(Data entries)
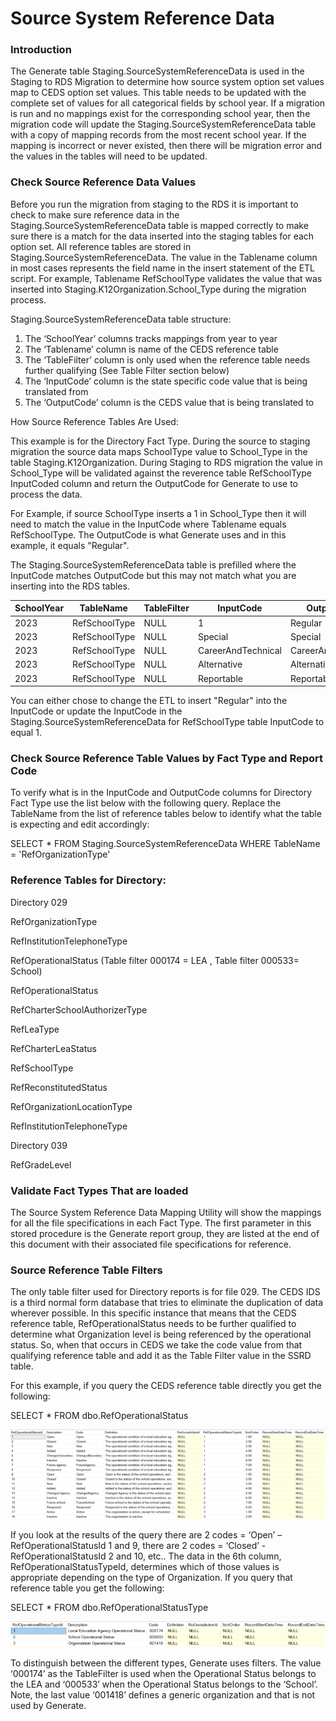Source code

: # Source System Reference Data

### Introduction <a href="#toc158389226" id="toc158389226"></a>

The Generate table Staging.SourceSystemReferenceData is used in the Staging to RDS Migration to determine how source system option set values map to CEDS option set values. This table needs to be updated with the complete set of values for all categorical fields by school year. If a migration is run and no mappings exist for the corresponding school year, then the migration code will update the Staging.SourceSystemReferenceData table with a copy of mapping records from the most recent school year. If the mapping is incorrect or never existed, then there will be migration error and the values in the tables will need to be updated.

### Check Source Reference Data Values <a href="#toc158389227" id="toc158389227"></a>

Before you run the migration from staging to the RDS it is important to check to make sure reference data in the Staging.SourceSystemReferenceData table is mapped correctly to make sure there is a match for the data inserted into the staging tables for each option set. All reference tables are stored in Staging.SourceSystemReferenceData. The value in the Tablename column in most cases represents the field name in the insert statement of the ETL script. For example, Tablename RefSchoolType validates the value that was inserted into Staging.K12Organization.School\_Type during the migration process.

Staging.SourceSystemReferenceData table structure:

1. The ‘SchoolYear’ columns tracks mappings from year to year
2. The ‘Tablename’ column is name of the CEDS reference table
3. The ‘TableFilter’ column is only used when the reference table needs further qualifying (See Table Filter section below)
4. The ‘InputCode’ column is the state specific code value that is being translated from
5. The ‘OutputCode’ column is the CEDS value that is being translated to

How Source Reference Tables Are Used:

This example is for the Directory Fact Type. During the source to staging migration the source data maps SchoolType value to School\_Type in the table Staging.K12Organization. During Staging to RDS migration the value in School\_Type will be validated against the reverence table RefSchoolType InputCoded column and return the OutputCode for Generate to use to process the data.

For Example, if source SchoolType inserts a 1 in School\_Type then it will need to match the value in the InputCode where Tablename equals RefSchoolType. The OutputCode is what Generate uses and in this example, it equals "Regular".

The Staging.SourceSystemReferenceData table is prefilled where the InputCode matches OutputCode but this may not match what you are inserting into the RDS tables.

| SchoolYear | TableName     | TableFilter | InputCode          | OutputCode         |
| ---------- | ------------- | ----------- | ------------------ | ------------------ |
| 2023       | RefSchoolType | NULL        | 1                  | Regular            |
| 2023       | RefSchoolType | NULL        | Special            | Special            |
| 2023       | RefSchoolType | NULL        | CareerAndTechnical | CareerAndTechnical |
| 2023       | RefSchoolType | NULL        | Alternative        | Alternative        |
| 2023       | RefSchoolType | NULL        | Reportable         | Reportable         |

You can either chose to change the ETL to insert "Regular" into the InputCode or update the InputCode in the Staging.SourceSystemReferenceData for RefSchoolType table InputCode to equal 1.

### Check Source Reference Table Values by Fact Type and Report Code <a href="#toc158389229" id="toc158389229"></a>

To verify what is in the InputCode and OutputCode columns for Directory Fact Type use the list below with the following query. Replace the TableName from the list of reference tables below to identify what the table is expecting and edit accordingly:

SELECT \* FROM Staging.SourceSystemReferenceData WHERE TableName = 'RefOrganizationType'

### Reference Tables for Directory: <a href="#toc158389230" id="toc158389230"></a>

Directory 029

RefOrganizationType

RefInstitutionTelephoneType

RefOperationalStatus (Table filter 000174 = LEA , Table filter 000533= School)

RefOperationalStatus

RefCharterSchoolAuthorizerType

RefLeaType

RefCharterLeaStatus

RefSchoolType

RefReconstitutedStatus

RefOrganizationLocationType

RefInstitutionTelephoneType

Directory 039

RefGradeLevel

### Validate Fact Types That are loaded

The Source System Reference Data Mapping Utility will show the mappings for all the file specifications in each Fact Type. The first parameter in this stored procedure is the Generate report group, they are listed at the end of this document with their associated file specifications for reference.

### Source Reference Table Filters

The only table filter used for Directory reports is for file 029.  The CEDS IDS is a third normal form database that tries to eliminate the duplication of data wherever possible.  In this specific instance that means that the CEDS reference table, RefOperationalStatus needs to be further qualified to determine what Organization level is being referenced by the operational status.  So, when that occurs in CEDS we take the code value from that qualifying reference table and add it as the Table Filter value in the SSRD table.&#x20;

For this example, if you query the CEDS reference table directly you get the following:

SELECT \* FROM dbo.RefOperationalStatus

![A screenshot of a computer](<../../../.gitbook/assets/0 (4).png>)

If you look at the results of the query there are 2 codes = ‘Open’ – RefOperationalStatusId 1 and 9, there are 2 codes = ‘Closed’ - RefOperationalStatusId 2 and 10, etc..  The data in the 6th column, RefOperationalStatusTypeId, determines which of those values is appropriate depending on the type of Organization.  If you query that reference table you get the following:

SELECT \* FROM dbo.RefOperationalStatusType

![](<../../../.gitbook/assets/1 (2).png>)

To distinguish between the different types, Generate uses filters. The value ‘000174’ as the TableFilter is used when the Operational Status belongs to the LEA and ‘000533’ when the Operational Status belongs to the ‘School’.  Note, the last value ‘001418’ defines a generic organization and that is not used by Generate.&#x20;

• **Required work**: Every line above goes into your copy exactly; no images go in.

• **Written response**:
Source code

: # Source System Reference Data

### Introduction <a href="#toc158389226" id="toc158389226"></a>

The Generate table Staging.SourceSystemReferenceData is used in the Staging to RDS Migration to determine how source system option set values map to CEDS option set values. This table needs to be updated with the complete set of values for all categorical fields by school year. If a migration is run and no mappings exist for the corresponding school year, then the migration code will update the Staging.SourceSystemReferenceData table with a copy of mapping records from the most recent school year. If the mapping is incorrect or never existed, then there will be migration error and the values in the tables will need to be updated.

### Check Source Reference Data Values <a href="#toc158389227" id="toc158389227"></a>

Before you run the migration from staging to the RDS it is important to check to make sure reference data in the Staging.SourceSystemReferenceData table is mapped correctly to make sure there is a match for the data inserted into the staging tables for each option set. All reference tables are stored in Staging.SourceSystemReferenceData. The value in the Tablename column in most cases represents the field name in the insert statement of the ETL script. For example, Tablename RefSchoolType validates the value that was inserted into Staging.K12Organization.School\_Type during the migration process.

Staging.SourceSystemReferenceData table structure:

1. The ‘SchoolYear’ columns tracks mappings from year to year
2. The ‘Tablename’ column is name of the CEDS reference table
3. The ‘TableFilter’ column is only used when the reference table needs further qualifying (See Table Filter section below)
4. The ‘InputCode’ column is the state specific code value that is being translated from
5. The ‘OutputCode’ column is the CEDS value that is being translated to

How Source Reference Tables Are Used:

This example is for the Directory Fact Type. During the source to staging migration the source data maps SchoolType value to School\_Type in the table Staging.K12Organization. During Staging to RDS migration the value in School\_Type will be validated against the reverence table RefSchoolType InputCoded column and return the OutputCode for Generate to use to process the data.

For Example, if source SchoolType inserts a 1 in School\_Type then it will need to match the value in the InputCode where Tablename equals RefSchoolType. The OutputCode is what Generate uses and in this example, it equals "Regular".

The Staging.SourceSystemReferenceData table is prefilled where the InputCode matches OutputCode but this may not match what you are inserting into the RDS tables.

| SchoolYear | TableName     | TableFilter | InputCode          | OutputCode         |
| ---------- | ------------- | ----------- | ------------------ | ------------------ |
| 2023       | RefSchoolType | NULL        | 1                  | Regular            |
| 2023       | RefSchoolType | NULL        | Special            | Special            |
| 2023       | RefSchoolType | NULL        | CareerAndTechnical | CareerAndTechnical |
| 2023       | RefSchoolType | NULL        | Alternative        | Alternative        |
| 2023       | RefSchoolType | NULL        | Reportable         | Reportable         |

You can either chose to change the ETL to insert "Regular" into the InputCode or update the InputCode in the Staging.SourceSystemReferenceData for RefSchoolType table InputCode to equal 1.

### Check Source Reference Table Values by Fact Type and Report Code <a href="#toc158389229" id="toc158389229"></a>

To verify what is in the InputCode and OutputCode columns for Directory Fact Type use the list below with the following query. Replace the TableName from the list of reference tables below to identify what the table is expecting and edit accordingly:

SELECT \* FROM Staging.SourceSystemReferenceData WHERE TableName = 'RefOrganizationType'

### Reference Tables for Directory: <a href="#toc158389230" id="toc158389230"></a>

Directory 029

RefOrganizationType

RefInstitutionTelephoneType

RefOperationalStatus (Table filter 000174 = LEA , Table filter 000533= School)

RefOperationalStatus

RefCharterSchoolAuthorizerType

RefLeaType

RefCharterLeaStatus

RefSchoolType

RefReconstitutedStatus

RefOrganizationLocationType

RefInstitutionTelephoneType

Directory 039

RefGradeLevel

### Validate Fact Types That are loaded

The Source System Reference Data Mapping Utility will show the mappings for all the file specifications in each Fact Type. The first parameter in this stored procedure is the Generate report group, they are listed at the end of this document with their associated file specifications for reference.

### Source Reference Table Filters

The only table filter used for Directory reports is for file 029.  The CEDS IDS is a third normal form database that tries to eliminate the duplication of data wherever possible.  In this specific instance that means that the CEDS reference table, RefOperationalStatus needs to be further qualified to determine what Organization level is being referenced by the operational status.  So, when that occurs in CEDS we take the code value from that qualifying reference table and add it as the Table Filter value in the SSRD table.&#x20;

For this example, if you query the CEDS reference table directly you get the following:

SELECT \* FROM dbo.RefOperationalStatus

![A screenshot of a computer](<../../../.gitbook/assets/0 (4).png>)

If you look at the results of the query there are 2 codes = ‘Open’ – RefOperationalStatusId 1 and 9, there are 2 codes = ‘Closed’ - RefOperationalStatusId 2 and 10, etc..  The data in the 6th column, RefOperationalStatusTypeId, determines which of those values is appropriate depending on the type of Organization.  If you query that reference table you get the following:

SELECT \* FROM dbo.RefOperationalStatusType

![](<../../../.gitbook/assets/1 (2).png>)

To distinguish between the different types, Generate uses filters. The value ‘000174’ as the TableFilter is used when the Operational Status belongs to the LEA and ‘000533’ when the Operational Status belongs to the ‘School’.  Note, the last value ‘001418’ defines a generic organization and that is not used by Generate.&#x20;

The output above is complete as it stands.